■ **What is being asked**
In the material below, find how many lines contain the string "talk". Write only that number.

■ **Data**
==========

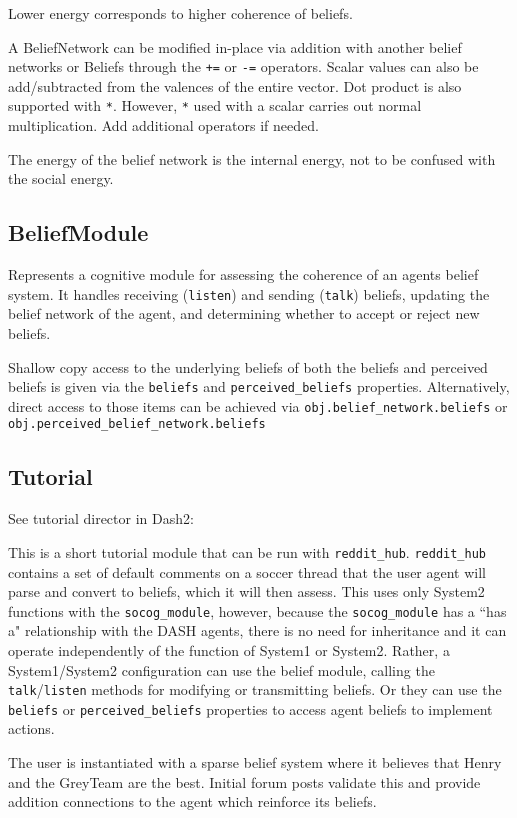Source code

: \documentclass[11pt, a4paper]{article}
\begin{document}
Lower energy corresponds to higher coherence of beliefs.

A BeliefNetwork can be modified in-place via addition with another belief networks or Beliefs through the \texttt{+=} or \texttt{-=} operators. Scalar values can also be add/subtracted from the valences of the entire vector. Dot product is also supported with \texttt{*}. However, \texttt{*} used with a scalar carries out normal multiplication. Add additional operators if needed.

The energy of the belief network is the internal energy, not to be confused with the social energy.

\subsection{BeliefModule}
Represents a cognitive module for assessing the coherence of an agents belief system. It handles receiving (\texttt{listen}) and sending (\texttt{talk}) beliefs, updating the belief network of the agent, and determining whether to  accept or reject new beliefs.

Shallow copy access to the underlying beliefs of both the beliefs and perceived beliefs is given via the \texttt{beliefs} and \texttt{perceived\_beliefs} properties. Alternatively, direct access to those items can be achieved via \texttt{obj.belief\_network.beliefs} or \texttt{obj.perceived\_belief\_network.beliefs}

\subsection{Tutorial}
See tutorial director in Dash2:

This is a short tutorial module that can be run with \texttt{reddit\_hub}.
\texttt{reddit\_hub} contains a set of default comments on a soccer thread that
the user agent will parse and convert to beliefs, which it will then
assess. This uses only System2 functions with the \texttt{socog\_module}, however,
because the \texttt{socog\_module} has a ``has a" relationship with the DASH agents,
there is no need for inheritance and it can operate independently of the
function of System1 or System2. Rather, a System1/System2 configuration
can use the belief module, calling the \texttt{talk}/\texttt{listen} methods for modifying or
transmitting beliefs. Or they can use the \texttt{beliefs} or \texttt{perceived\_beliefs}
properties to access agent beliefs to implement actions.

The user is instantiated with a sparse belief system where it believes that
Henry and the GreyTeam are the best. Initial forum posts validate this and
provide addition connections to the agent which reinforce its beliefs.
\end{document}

==========

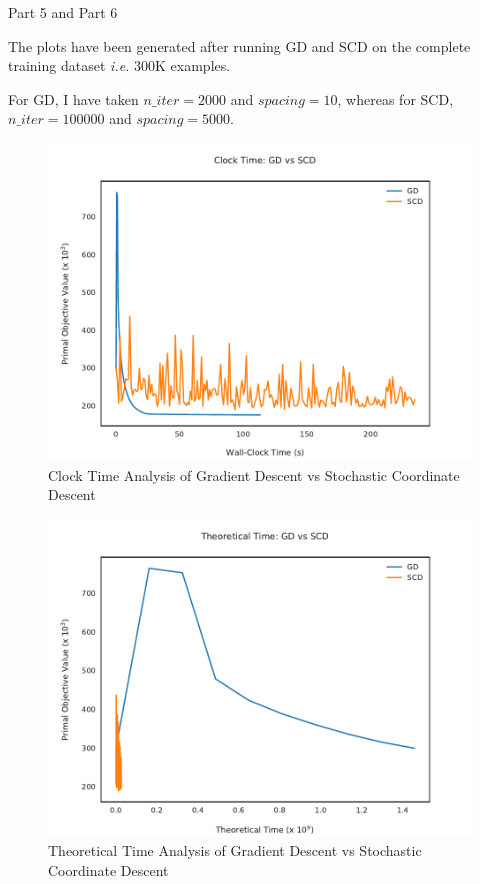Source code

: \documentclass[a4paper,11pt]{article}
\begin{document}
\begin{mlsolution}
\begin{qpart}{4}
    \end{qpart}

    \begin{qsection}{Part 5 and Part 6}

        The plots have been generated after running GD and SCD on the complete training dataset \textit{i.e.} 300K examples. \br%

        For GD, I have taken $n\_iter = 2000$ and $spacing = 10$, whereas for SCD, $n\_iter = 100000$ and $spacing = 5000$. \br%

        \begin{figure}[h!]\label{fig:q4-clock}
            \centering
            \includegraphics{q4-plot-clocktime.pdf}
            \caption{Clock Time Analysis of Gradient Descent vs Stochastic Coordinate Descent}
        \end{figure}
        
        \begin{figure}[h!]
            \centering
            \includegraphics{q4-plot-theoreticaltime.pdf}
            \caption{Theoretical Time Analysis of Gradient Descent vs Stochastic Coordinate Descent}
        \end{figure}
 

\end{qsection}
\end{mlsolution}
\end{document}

==========

■ **The answer**
2